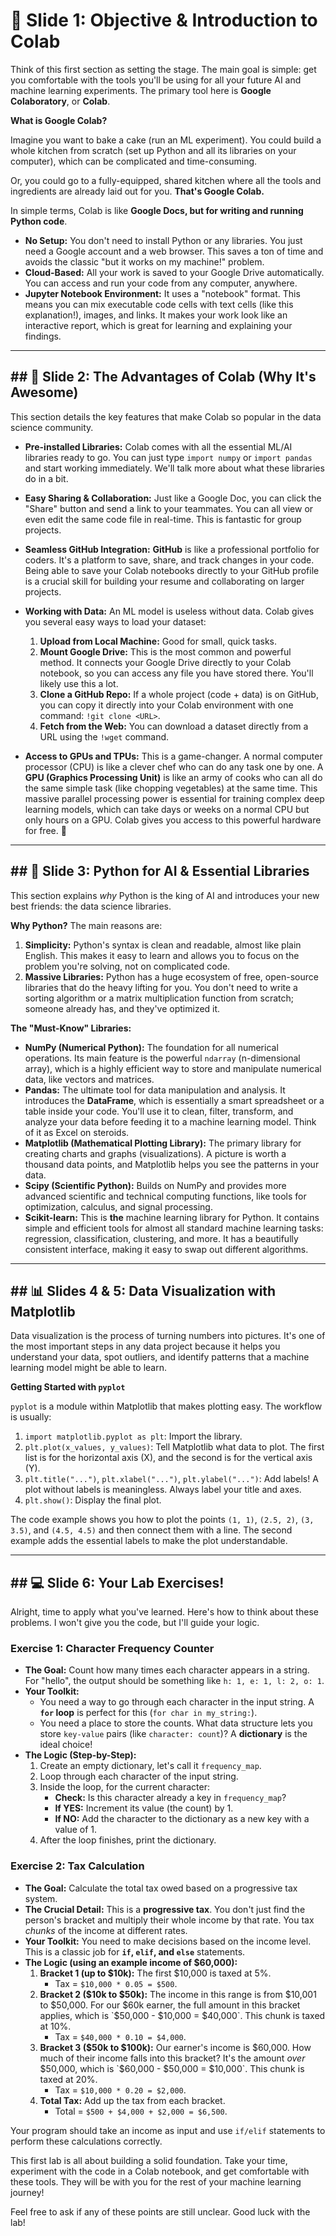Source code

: # 🎯 Slide 1: Objective & Introduction to Colab

Think of this first section as setting the stage. The main goal is simple: get you comfortable with the tools you'll be using for all your future AI and machine learning experiments. The primary tool here is **Google Colaboratory**, or **Colab**.

**What is Google Colab?**

Imagine you want to bake a cake (run an ML experiment). You could build a whole kitchen from scratch (set up Python and all its libraries on your computer), which can be complicated and time-consuming.

Or, you could go to a fully-equipped, shared kitchen where all the tools and ingredients are already laid out for you. **That's Google Colab.**

In simple terms, Colab is like **Google Docs, but for writing and running Python code**.

- **No Setup:** You don't need to install Python or any libraries. You just need a Google account and a web browser. This saves a ton of time and avoids the classic "but it works on my machine!" problem.
- **Cloud-Based:** All your work is saved to your Google Drive automatically. You can access and run your code from any computer, anywhere.
- **Jupyter Notebook Environment:** It uses a "notebook" format. This means you can mix executable code cells with text cells (like this explanation!), images, and links. It makes your work look like an interactive report, which is great for learning and explaining your findings.

---

## ## 🚀 Slide 2: The Advantages of Colab (Why It's Awesome)

This section details the key features that make Colab so popular in the data science community.

- **Pre-installed Libraries:** Colab comes with all the essential ML/AI libraries ready to go. You can just type `import numpy` or `import pandas` and start working immediately. We'll talk more about what these libraries do in a bit.

- **Easy Sharing & Collaboration:** Just like a Google Doc, you can click the "Share" button and send a link to your teammates. You can all view or even edit the same code file in real-time. This is fantastic for group projects.

- **Seamless GitHub Integration:** **GitHub** is like a professional portfolio for coders. It's a platform to save, share, and track changes in your code. Being able to save your Colab notebooks directly to your GitHub profile is a crucial skill for building your resume and collaborating on larger projects.

- **Working with Data:** An ML model is useless without data. Colab gives you several easy ways to load your dataset:

  1.  **Upload from Local Machine:** Good for small, quick tasks.
  2.  **Mount Google Drive:** This is the most common and powerful method. It connects your Google Drive directly to your Colab notebook, so you can access any file you have stored there. You'll likely use this a lot.
  3.  **Clone a GitHub Repo:** If a whole project (code + data) is on GitHub, you can copy it directly into your Colab environment with one command: `!git clone <URL>`.
  4.  **Fetch from the Web:** You can download a dataset directly from a URL using the `!wget` command.

- **Access to GPUs and TPUs:** This is a game-changer. A normal computer processor (CPU) is like a clever chef who can do any task one by one. A **GPU (Graphics Processing Unit)** is like an army of cooks who can all do the same simple task (like chopping vegetables) at the same time. This massive parallel processing power is essential for training complex deep learning models, which can take days or weeks on a normal CPU but only hours on a GPU. Colab gives you access to this powerful hardware for free. 🤯

---

## ## 🐍 Slide 3: Python for AI & Essential Libraries

This section explains _why_ Python is the king of AI and introduces your new best friends: the data science libraries.

**Why Python?**
The main reasons are:

1.  **Simplicity:** Python's syntax is clean and readable, almost like plain English. This makes it easy to learn and allows you to focus on the problem you're solving, not on complicated code.
2.  **Massive Libraries:** Python has a huge ecosystem of free, open-source libraries that do the heavy lifting for you. You don't need to write a sorting algorithm or a matrix multiplication function from scratch; someone already has, and they've optimized it.

**The "Must-Know" Libraries:**

- **NumPy (Numerical Python):** The foundation for all numerical operations. Its main feature is the powerful `ndarray` (n-dimensional array), which is a highly efficient way to store and manipulate numerical data, like vectors and matrices.
- **Pandas:** The ultimate tool for data manipulation and analysis. It introduces the **DataFrame**, which is essentially a smart spreadsheet or a table inside your code. You'll use it to clean, filter, transform, and analyze your data before feeding it to a machine learning model. Think of it as Excel on steroids.
- **Matplotlib (Mathematical Plotting Library):** The primary library for creating charts and graphs (visualizations). A picture is worth a thousand data points, and Matplotlib helps you see the patterns in your data.
- **Scipy (Scientific Python):** Builds on NumPy and provides more advanced scientific and technical computing functions, like tools for optimization, calculus, and signal processing.
- **Scikit-learn:** This is **the** machine learning library for Python. It contains simple and efficient tools for almost all standard machine learning tasks: regression, classification, clustering, and more. It has a beautifully consistent interface, making it easy to swap out different algorithms.

---

## ## 📊 Slides 4 & 5: Data Visualization with Matplotlib

Data visualization is the process of turning numbers into pictures. It's one of the most important steps in any data project because it helps you understand your data, spot outliers, and identify patterns that a machine learning model might be able to learn.

**Getting Started with `pyplot`**

`pyplot` is a module within Matplotlib that makes plotting easy. The workflow is usually:

1.  `import matplotlib.pyplot as plt`: Import the library.
2.  `plt.plot(x_values, y_values)`: Tell Matplotlib what data to plot. The first list is for the horizontal axis (X), and the second is for the vertical axis (Y).
3.  `plt.title("...")`, `plt.xlabel("...")`, `plt.ylabel("...")`: Add labels! A plot without labels is meaningless. Always label your title and axes.
4.  `plt.show()`: Display the final plot.

The code example shows you how to plot the points `(1, 1)`, `(2.5, 2)`, `(3, 3.5)`, and `(4.5, 4.5)` and then connect them with a line. The second example adds the essential labels to make the plot understandable.

---

## ## 💻 Slide 6: Your Lab Exercises!

Alright, time to apply what you've learned. Here's how to think about these problems. I won't give you the code, but I'll guide your logic.

### **Exercise 1: Character Frequency Counter**

- **The Goal:** Count how many times each character appears in a string. For "hello", the output should be something like `h: 1, e: 1, l: 2, o: 1`.
- **Your Toolkit:**
  - You need a way to go through each character in the input string. A **`for` loop** is perfect for this (`for char in my_string:`).
  - You need a place to store the counts. What data structure lets you store `key-value` pairs (like `character: count`)? A **dictionary** is the ideal choice!
- **The Logic (Step-by-Step):**
  1.  Create an empty dictionary, let's call it `frequency_map`.
  2.  Loop through each character of the input string.
  3.  Inside the loop, for the current character:
      - **Check:** Is this character already a key in `frequency_map`?
      - **If YES:** Increment its value (the count) by 1.
      - **If NO:** Add the character to the dictionary as a new key with a value of 1.
  4.  After the loop finishes, print the dictionary.

### **Exercise 2: Tax Calculation**

- **The Goal:** Calculate the total tax owed based on a progressive tax system.
- **The Crucial Detail:** This is a **progressive tax**. You don't just find the person's bracket and multiply their whole income by that rate. You tax _chunks_ of the income at different rates.
- **Your Toolkit:** You need to make decisions based on the income level. This is a classic job for **`if`, `elif`, and `else`** statements.
- **The Logic (using an example income of $60,000):**
  1.  **Bracket 1 (up to $10k):** The first $10,000 is taxed at 5%.
      - Tax = `$10,000 * 0.05 = $500`.
  2.  **Bracket 2 ($10k to $50k):** The income in this range is from $10,001 to $50,000. For our $60k earner, the full amount in this bracket applies, which is `$50,000 - $10,000 = $40,000`. This chunk is taxed at 10%.
      - Tax = `$40,000 * 0.10 = $4,000`.
  3.  **Bracket 3 ($50k to $100k):** Our earner's income is $60,000. How much of their income falls into this bracket? It's the amount _over_ $50,000, which is `$60,000 - $50,000 = $10,000`. This chunk is taxed at 20%.
      - Tax = `$10,000 * 0.20 = $2,000`.
  4.  **Total Tax:** Add up the tax from each bracket.
      - Total = `$500 + $4,000 + $2,000 = $6,500`.

Your program should take an income as input and use `if/elif` statements to perform these calculations correctly.

This first lab is all about building a solid foundation. Take your time, experiment with the code in a Colab notebook, and get comfortable with these tools. They will be with you for the rest of your machine learning journey!

Feel free to ask if any of these points are still unclear. Good luck with the lab!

**PROBLEM DETAILS**:
In the answer, all of the material should appear exactly as given, with no picture carried over.

**RESULT BELOW**:
Source code

: # 🎯 Slide 1: Objective & Introduction to Colab

Think of this first section as setting the stage. The main goal is simple: get you comfortable with the tools you'll be using for all your future AI and machine learning experiments. The primary tool here is **Google Colaboratory**, or **Colab**.

**What is Google Colab?**

Imagine you want to bake a cake (run an ML experiment). You could build a whole kitchen from scratch (set up Python and all its libraries on your computer), which can be complicated and time-consuming.

Or, you could go to a fully-equipped, shared kitchen where all the tools and ingredients are already laid out for you. **That's Google Colab.**

In simple terms, Colab is like **Google Docs, but for writing and running Python code**.

- **No Setup:** You don't need to install Python or any libraries. You just need a Google account and a web browser. This saves a ton of time and avoids the classic "but it works on my machine!" problem.
- **Cloud-Based:** All your work is saved to your Google Drive automatically. You can access and run your code from any computer, anywhere.
- **Jupyter Notebook Environment:** It uses a "notebook" format. This means you can mix executable code cells with text cells (like this explanation!), images, and links. It makes your work look like an interactive report, which is great for learning and explaining your findings.

---

## ## 🚀 Slide 2: The Advantages of Colab (Why It's Awesome)

This section details the key features that make Colab so popular in the data science community.

- **Pre-installed Libraries:** Colab comes with all the essential ML/AI libraries ready to go. You can just type `import numpy` or `import pandas` and start working immediately. We'll talk more about what these libraries do in a bit.

- **Easy Sharing & Collaboration:** Just like a Google Doc, you can click the "Share" button and send a link to your teammates. You can all view or even edit the same code file in real-time. This is fantastic for group projects.

- **Seamless GitHub Integration:** **GitHub** is like a professional portfolio for coders. It's a platform to save, share, and track changes in your code. Being able to save your Colab notebooks directly to your GitHub profile is a crucial skill for building your resume and collaborating on larger projects.

- **Working with Data:** An ML model is useless without data. Colab gives you several easy ways to load your dataset:

  1.  **Upload from Local Machine:** Good for small, quick tasks.
  2.  **Mount Google Drive:** This is the most common and powerful method. It connects your Google Drive directly to your Colab notebook, so you can access any file you have stored there. You'll likely use this a lot.
  3.  **Clone a GitHub Repo:** If a whole project (code + data) is on GitHub, you can copy it directly into your Colab environment with one command: `!git clone <URL>`.
  4.  **Fetch from the Web:** You can download a dataset directly from a URL using the `!wget` command.

- **Access to GPUs and TPUs:** This is a game-changer. A normal computer processor (CPU) is like a clever chef who can do any task one by one. A **GPU (Graphics Processing Unit)** is like an army of cooks who can all do the same simple task (like chopping vegetables) at the same time. This massive parallel processing power is essential for training complex deep learning models, which can take days or weeks on a normal CPU but only hours on a GPU. Colab gives you access to this powerful hardware for free. 🤯

---

## ## 🐍 Slide 3: Python for AI & Essential Libraries

This section explains _why_ Python is the king of AI and introduces your new best friends: the data science libraries.

**Why Python?**
The main reasons are:

1.  **Simplicity:** Python's syntax is clean and readable, almost like plain English. This makes it easy to learn and allows you to focus on the problem you're solving, not on complicated code.
2.  **Massive Libraries:** Python has a huge ecosystem of free, open-source libraries that do the heavy lifting for you. You don't need to write a sorting algorithm or a matrix multiplication function from scratch; someone already has, and they've optimized it.

**The "Must-Know" Libraries:**

- **NumPy (Numerical Python):** The foundation for all numerical operations. Its main feature is the powerful `ndarray` (n-dimensional array), which is a highly efficient way to store and manipulate numerical data, like vectors and matrices.
- **Pandas:** The ultimate tool for data manipulation and analysis. It introduces the **DataFrame**, which is essentially a smart spreadsheet or a table inside your code. You'll use it to clean, filter, transform, and analyze your data before feeding it to a machine learning model. Think of it as Excel on steroids.
- **Matplotlib (Mathematical Plotting Library):** The primary library for creating charts and graphs (visualizations). A picture is worth a thousand data points, and Matplotlib helps you see the patterns in your data.
- **Scipy (Scientific Python):** Builds on NumPy and provides more advanced scientific and technical computing functions, like tools for optimization, calculus, and signal processing.
- **Scikit-learn:** This is **the** machine learning library for Python. It contains simple and efficient tools for almost all standard machine learning tasks: regression, classification, clustering, and more. It has a beautifully consistent interface, making it easy to swap out different algorithms.

---

## ## 📊 Slides 4 & 5: Data Visualization with Matplotlib

Data visualization is the process of turning numbers into pictures. It's one of the most important steps in any data project because it helps you understand your data, spot outliers, and identify patterns that a machine learning model might be able to learn.

**Getting Started with `pyplot`**

`pyplot` is a module within Matplotlib that makes plotting easy. The workflow is usually:

1.  `import matplotlib.pyplot as plt`: Import the library.
2.  `plt.plot(x_values, y_values)`: Tell Matplotlib what data to plot. The first list is for the horizontal axis (X), and the second is for the vertical axis (Y).
3.  `plt.title("...")`, `plt.xlabel("...")`, `plt.ylabel("...")`: Add labels! A plot without labels is meaningless. Always label your title and axes.
4.  `plt.show()`: Display the final plot.

The code example shows you how to plot the points `(1, 1)`, `(2.5, 2)`, `(3, 3.5)`, and `(4.5, 4.5)` and then connect them with a line. The second example adds the essential labels to make the plot understandable.

---

## ## 💻 Slide 6: Your Lab Exercises!

Alright, time to apply what you've learned. Here's how to think about these problems. I won't give you the code, but I'll guide your logic.

### **Exercise 1: Character Frequency Counter**

- **The Goal:** Count how many times each character appears in a string. For "hello", the output should be something like `h: 1, e: 1, l: 2, o: 1`.
- **Your Toolkit:**
  - You need a way to go through each character in the input string. A **`for` loop** is perfect for this (`for char in my_string:`).
  - You need a place to store the counts. What data structure lets you store `key-value` pairs (like `character: count`)? A **dictionary** is the ideal choice!
- **The Logic (Step-by-Step):**
  1.  Create an empty dictionary, let's call it `frequency_map`.
  2.  Loop through each character of the input string.
  3.  Inside the loop, for the current character:
      - **Check:** Is this character already a key in `frequency_map`?
      - **If YES:** Increment its value (the count) by 1.
      - **If NO:** Add the character to the dictionary as a new key with a value of 1.
  4.  After the loop finishes, print the dictionary.

### **Exercise 2: Tax Calculation**

- **The Goal:** Calculate the total tax owed based on a progressive tax system.
- **The Crucial Detail:** This is a **progressive tax**. You don't just find the person's bracket and multiply their whole income by that rate. You tax _chunks_ of the income at different rates.
- **Your Toolkit:** You need to make decisions based on the income level. This is a classic job for **`if`, `elif`, and `else`** statements.
- **The Logic (using an example income of $60,000):**
  1.  **Bracket 1 (up to $10k):** The first $10,000 is taxed at 5%.
      - Tax = `$10,000 * 0.05 = $500`.
  2.  **Bracket 2 ($10k to $50k):** The income in this range is from $10,001 to $50,000. For our $60k earner, the full amount in this bracket applies, which is `$50,000 - $10,000 = $40,000`. This chunk is taxed at 10%.
      - Tax = `$40,000 * 0.10 = $4,000`.
  3.  **Bracket 3 ($50k to $100k):** Our earner's income is $60,000. How much of their income falls into this bracket? It's the amount _over_ $50,000, which is `$60,000 - $50,000 = $10,000`. This chunk is taxed at 20%.
      - Tax = `$10,000 * 0.20 = $2,000`.
  4.  **Total Tax:** Add up the tax from each bracket.
      - Total = `$500 + $4,000 + $2,000 = $6,500`.

Your program should take an income as input and use `if/elif` statements to perform these calculations correctly.

This first lab is all about building a solid foundation. Take your time, experiment with the code in a Colab notebook, and get comfortable with these tools. They will be with you for the rest of your machine learning journey!

Feel free to ask if any of these points are still unclear. Good luck with the lab!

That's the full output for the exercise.